I remember it like it was yesterday. I’m 20 weeks pregnant lying on the doctor’s exam table getting an ultrasound.
“It’s a boy!” the ultrasound technician says.
I remember feeling surprised and scared. Surprised because I already had a daughter and was assuming that this one would also be a little girl. Yet, fear, because after all, I grew up with a sister and knew nothing about little boys.
Fast forwarding to now. My son is six and the loveliest little boy you could ever imagine. He is brave, funny, smart, and strong. He has the most kissable chubby cheeks and he loves to cuddle his mama. He would do anything for me and the feeling is mutual for him.
Both of my children are the light of my life. They complete me and are the yin and yang of the family.
I’ve also gotten used to little boys. I love their smiling faces, loud voices, and boisterous play.
The other day my son was running around with his friends like pirates. Their jackets were over their heads and their voices were projecting in stereo.

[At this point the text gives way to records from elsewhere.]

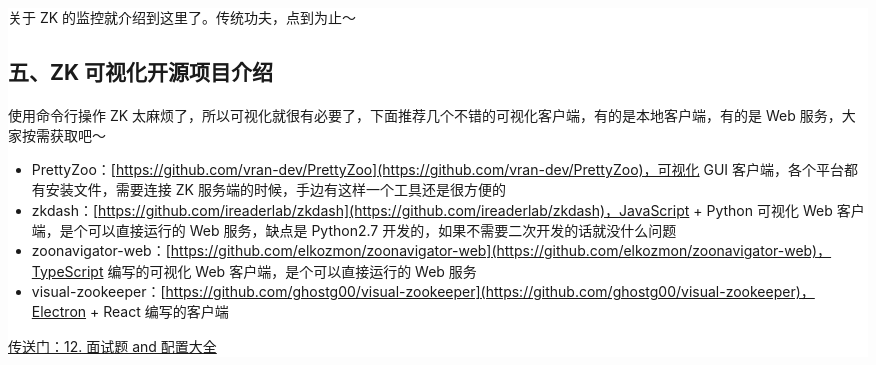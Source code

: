 关于 ZK 的监控就介绍到这里了。传统功夫，点到为止～

## 五、ZK 可视化开源项目介绍

使用命令行操作 ZK 太麻烦了，所以可视化就很有必要了，下面推荐几个不错的可视化客户端，有的是本地客户端，有的是 Web 服务，大家按需获取吧～

- PrettyZoo：[https://github.com/vran-dev/PrettyZoo](https://github.com/vran-dev/PrettyZoo)，可视化 GUI 客户端，各个平台都有安装文件，需要连接 ZK 服务端的时候，手边有这样一个工具还是很方便的
- zkdash：[https://github.com/ireaderlab/zkdash](https://github.com/ireaderlab/zkdash)，JavaScript + Python 可视化 Web 客户端，是个可以直接运行的 Web 服务，缺点是 Python2.7 开发的，如果不需要二次开发的话就没什么问题
- zoonavigator-web：[https://github.com/elkozmon/zoonavigator-web](https://github.com/elkozmon/zoonavigator-web)，TypeScript 编写的可视化 Web 客户端，是个可以直接运行的 Web 服务
- visual-zookeeper：[https://github.com/ghostg00/visual-zookeeper](https://github.com/ghostg00/visual-zookeeper)，Electron + React 编写的客户端

[传送门：12. 面试题 and 配置大全](../12/content.md)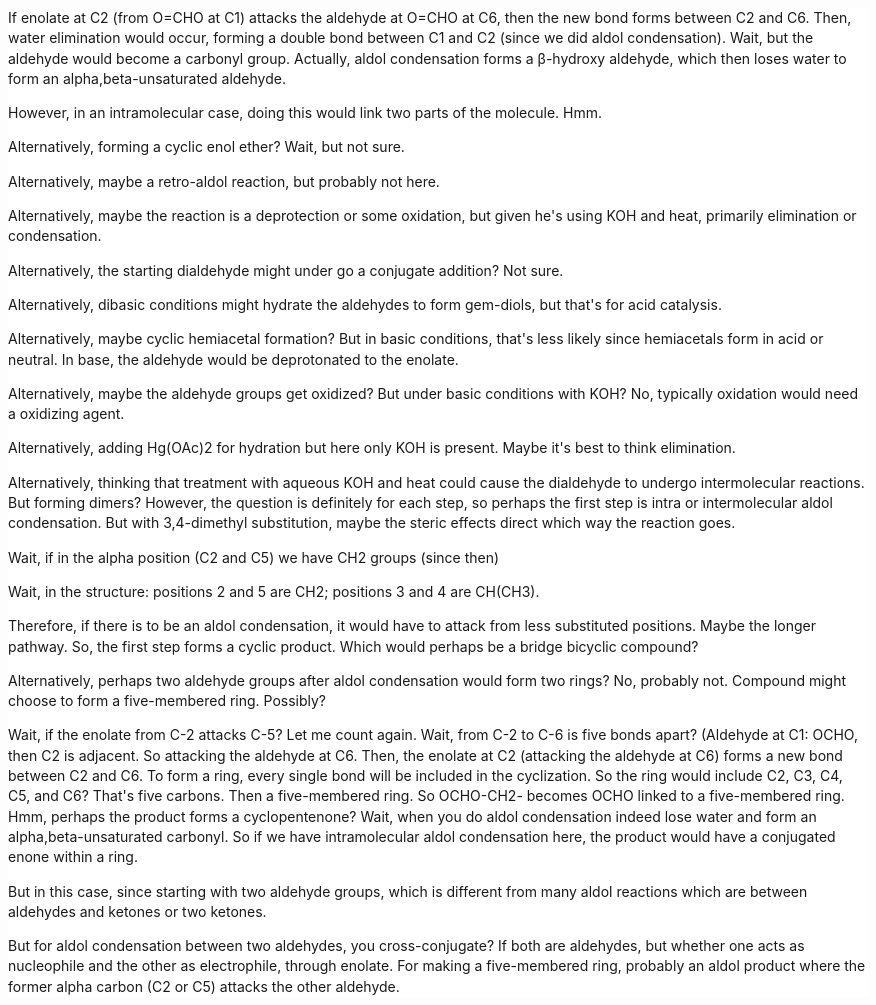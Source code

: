 If enolate at C2 (from O=CHO at C1) attacks the aldehyde at O=CHO at C6, then the new bond forms between C2 and C6. Then, water elimination would occur, forming a double bond between C1 and C2 (since we did aldol condensation). Wait, but the aldehyde would become a carbonyl group. Actually, aldol condensation forms a β-hydroxy aldehyde, which then loses water to form an alpha,beta-unsaturated aldehyde.

However, in an intramolecular case, doing this would link two parts of the molecule. Hmm.

Alternatively, forming a cyclic enol ether? Wait, but not sure.

Alternatively, maybe a retro-aldol reaction, but probably not here.

Alternatively, maybe the reaction is a deprotection or some oxidation, but given he's using KOH and heat, primarily elimination or condensation.

Alternatively, the starting dialdehyde might under go a conjugate addition? Not sure.

Alternatively, dibasic conditions might hydrate the aldehydes to form gem-diols, but that's for acid catalysis.

Alternatively, maybe cyclic hemiacetal formation? But in basic conditions, that's less likely since hemiacetals form in acid or neutral. In base, the aldehyde would be deprotonated to the enolate.

Alternatively, maybe the aldehyde groups get oxidized? But under basic conditions with KOH? No, typically oxidation would need a oxidizing agent.

Alternatively, adding Hg(OAc)2 for hydration but here only KOH is present. Maybe it's best to think elimination.

Alternatively, thinking that treatment with aqueous KOH and heat could cause the dialdehyde to undergo intermolecular reactions. But forming dimers? However, the question is definitely for each step, so perhaps the first step is intra or intermolecular aldol condensation. But with 3,4-dimethyl substitution, maybe the steric effects direct which way the reaction goes.

Wait, if in the alpha position (C2 and C5) we have CH2 groups (since then)

Wait, in the structure: positions 2 and 5 are CH2; positions 3 and 4 are CH(CH3).

Therefore, if there is to be an aldol condensation, it would have to attack from less substituted positions. Maybe the longer pathway. So, the first step forms a cyclic product. Which would perhaps be a bridge bicyclic compound?

Alternatively, perhaps two aldehyde groups after aldol condensation would form two rings? No, probably not. Compound might choose to form a five-membered ring. Possibly?

Wait, if the enolate from C-2 attacks C-5? Let me count again. Wait, from C-2 to C-6 is five bonds apart? (Aldehyde at C1: OCHO, then C2 is adjacent. So attacking the aldehyde at C6. Then, the enolate at C2 (attacking the aldehyde at C6) forms a new bond between C2 and C6. To form a ring, every single bond will be included in the cyclization. So the ring would include C2, C3, C4, C5, and C6? That's five carbons. Then a five-membered ring. So OCHO-CH2- becomes OCHO linked to a five-membered ring. Hmm, perhaps the product forms a cyclopentenone? Wait, when you do aldol condensation indeed lose water and form an alpha,beta-unsaturated carbonyl. So if we have intramolecular aldol condensation here, the product would have a conjugated enone within a ring.

But in this case, since starting with two aldehyde groups, which is different from many aldol reactions which are between aldehydes and ketones or two ketones.

But for aldol condensation between two aldehydes, you cross-conjugate? If both are aldehydes, but whether one acts as nucleophile and the other as electrophile, through enolate. For making a five-membered ring, probably an aldol product where the former alpha carbon (C2 or C5) attacks the other aldehyde.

My son covered in paint from a school art project ran over and quickly gave me a hug. His little face was dirty but his eyes were lit up with happiness.
“Ugh, I’m glad I don’t have any boys,” said a woman standing nearby with her daughter.
Caught off guard, I wasn’t sure how to respond to this stranger. Deep down I wanted to defend and preach to her how wonderful boys are, but I didn’t. Instead, I made a lighthearted remark about how little boys have so much energy.
A million conflicted thoughts were going through my mind but I kept those to myself.
What I wanted to say though is that yes, daughters are wonderful but so are sons and mine isn’t loved any less than my daughter.
When my son has a nightmare and he sees monsters in his room, it’s me that he calls. When I am having a bad day and my son sees my sadness, it’s me that he hugs. My son doesn’t hold grudges, he forgives and forgets easily. He may be rough and dirty at times but his love is constant. Would you still be saying this if you knew that late at night when I’m tucking him in–he whispers that he’ll take care of me when I’m old.
I don’t think it’s right to make comments that you’re glad you didn’t birth a specific gender–at least not when it’s referring to someone’s child. This applies to girls too. Why should a mother with several daughters be told that she’s missing out by not having a son. After all, when it comes down to it, we love our children regardless and are thankful when they are born healthy.
I wonder if this person would have liked it if someone told her that they were glad they never had any daughters.
Children are wonderful–especially when they’re six years old. So please don’t tell me that you’re glad you don’t have any boys.